6/10
The future master of horror introduced to the screen as the master of comedy....
10 August 2013
Warning: Spoilers
While many of his future films would be unintentionally funny, Vincent Price, already a veteran of the Broadway stage, would make his screen debut as the romantic lead in that popular genre of 30's comedy known as screwball. Here, he works with a master actress of the art of screwball comedy: Constance Bennett, playing a wealthy businesswoman who tangles with Price's tractor inventor, and finds herself in a battle of the sexes. Price, believing a woman would be happier as a wife than as a businesswoman, struggles to be in control in relationships after a lifetime of being controlled by women, now having a fiancée (Joy Page) who seems intent on doing just that.

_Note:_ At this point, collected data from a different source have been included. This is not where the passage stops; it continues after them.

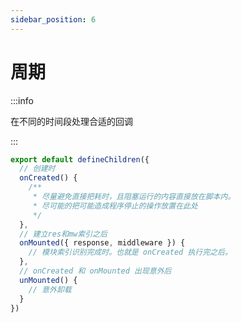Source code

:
 ```yaml
---
sidebar_position: 6
---
```


# 周期

:::info

在不同的时间段处理合适的回调

:::

```ts title="src/index.ts"
export default defineChildren({
  // 创建时
  onCreated() {
    /**
     * 尽量避免直接把耗时，且阻塞运行的内容直接放在脚本内。
     * 尽可能的把可能造成程序停止的操作放置在此处
     */
  },
  // 建立res和mw索引之后
  onMounted({ response, middleware }) {
    // 模块索引识别完成时。也就是 onCreated 执行完之后。
  },
  // onCreated 和 onMounted 出现意外后
  unMounted() {
    // 意外卸载
  }
})
```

Bennett and Price exchange tons of witty dialog with acerbic side comments from her aide-de-camp (the always officious Helen Broderick) and deal with interferences from outside parties until they are free to admit how they feel. Charlie Ruggles and Mischa Auer add to the already eccentric mix of characters by tossing out dialog like a stripper tosses gloves and a chef tosses salad. There certainly have been much funnier screwball comedies, particularly those which perfected that art form ("My Man Godfrey", "The Awful Truth"), but combining intelligent dialog with wit and an element of truth, this ends up an almost forgotten "sleeper" of the genre.